#### WHAT IS EXPECTED
Every line of the records below from the line with "MacBook Pro (~2010)" up to and including the line with "I may have forgotten" must be reproduced exactly, and no line outside that range.

[Start of Attachment]

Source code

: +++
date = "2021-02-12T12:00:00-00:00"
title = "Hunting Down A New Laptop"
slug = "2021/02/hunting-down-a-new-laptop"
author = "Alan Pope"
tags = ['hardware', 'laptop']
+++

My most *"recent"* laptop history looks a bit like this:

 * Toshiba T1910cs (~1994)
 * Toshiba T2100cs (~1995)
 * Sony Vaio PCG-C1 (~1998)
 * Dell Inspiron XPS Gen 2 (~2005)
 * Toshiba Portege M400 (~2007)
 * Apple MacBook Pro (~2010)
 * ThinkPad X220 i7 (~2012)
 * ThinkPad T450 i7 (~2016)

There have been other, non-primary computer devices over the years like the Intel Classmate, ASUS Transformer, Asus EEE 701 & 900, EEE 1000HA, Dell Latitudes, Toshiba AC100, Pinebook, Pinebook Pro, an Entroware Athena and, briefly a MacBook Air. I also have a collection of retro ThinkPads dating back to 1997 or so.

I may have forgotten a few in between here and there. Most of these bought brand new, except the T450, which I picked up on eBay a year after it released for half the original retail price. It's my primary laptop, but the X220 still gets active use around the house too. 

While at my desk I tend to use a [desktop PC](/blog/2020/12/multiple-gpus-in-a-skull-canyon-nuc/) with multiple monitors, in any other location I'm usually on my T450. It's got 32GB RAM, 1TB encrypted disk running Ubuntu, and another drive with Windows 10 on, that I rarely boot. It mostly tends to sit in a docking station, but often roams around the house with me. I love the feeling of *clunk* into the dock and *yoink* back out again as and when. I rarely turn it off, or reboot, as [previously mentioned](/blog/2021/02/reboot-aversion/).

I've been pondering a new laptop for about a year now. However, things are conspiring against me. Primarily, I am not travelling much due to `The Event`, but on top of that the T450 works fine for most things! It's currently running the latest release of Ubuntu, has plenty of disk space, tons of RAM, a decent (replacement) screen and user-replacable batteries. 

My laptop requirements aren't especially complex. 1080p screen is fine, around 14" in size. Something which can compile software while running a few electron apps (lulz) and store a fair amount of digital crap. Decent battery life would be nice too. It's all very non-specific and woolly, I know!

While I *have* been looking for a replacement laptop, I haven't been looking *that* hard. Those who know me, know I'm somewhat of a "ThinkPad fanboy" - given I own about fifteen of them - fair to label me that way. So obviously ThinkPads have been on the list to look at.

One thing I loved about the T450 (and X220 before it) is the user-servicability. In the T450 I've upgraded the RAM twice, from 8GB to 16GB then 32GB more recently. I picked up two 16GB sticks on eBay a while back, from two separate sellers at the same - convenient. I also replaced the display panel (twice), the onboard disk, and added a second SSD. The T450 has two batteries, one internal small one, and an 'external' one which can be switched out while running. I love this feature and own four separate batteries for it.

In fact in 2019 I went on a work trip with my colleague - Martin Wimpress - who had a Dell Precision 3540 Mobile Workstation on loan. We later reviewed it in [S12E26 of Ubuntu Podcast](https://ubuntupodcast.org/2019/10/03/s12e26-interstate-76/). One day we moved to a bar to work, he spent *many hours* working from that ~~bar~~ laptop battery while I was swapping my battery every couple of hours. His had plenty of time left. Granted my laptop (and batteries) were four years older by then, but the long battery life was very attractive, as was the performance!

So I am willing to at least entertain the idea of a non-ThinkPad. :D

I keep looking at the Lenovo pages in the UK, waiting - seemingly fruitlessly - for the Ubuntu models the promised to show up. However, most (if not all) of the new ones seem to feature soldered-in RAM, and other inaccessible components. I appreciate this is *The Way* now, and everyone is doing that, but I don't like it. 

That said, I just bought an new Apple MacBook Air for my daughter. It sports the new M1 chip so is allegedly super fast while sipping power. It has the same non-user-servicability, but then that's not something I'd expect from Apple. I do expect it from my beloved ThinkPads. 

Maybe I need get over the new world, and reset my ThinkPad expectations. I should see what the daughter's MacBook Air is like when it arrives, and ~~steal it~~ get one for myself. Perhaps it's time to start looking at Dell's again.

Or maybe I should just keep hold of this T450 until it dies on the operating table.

[End of Attachment]

#### RESPONSE TO THE TASK
 * Apple MacBook Pro (~2010)
 * ThinkPad X220 i7 (~2012)
 * ThinkPad T450 i7 (~2016)

There have been other, non-primary computer devices over the years like the Intel Classmate, ASUS Transformer, Asus EEE 701 & 900, EEE 1000HA, Dell Latitudes, Toshiba AC100, Pinebook, Pinebook Pro, an Entroware Athena and, briefly a MacBook Air. I also have a collection of retro ThinkPads dating back to 1997 or so.

I may have forgotten a few in between here and there. Most of these bought brand new, except the T450, which I picked up on eBay a year after it released for half the original retail price. It's my primary laptop, but the X220 still gets active use around the house too. 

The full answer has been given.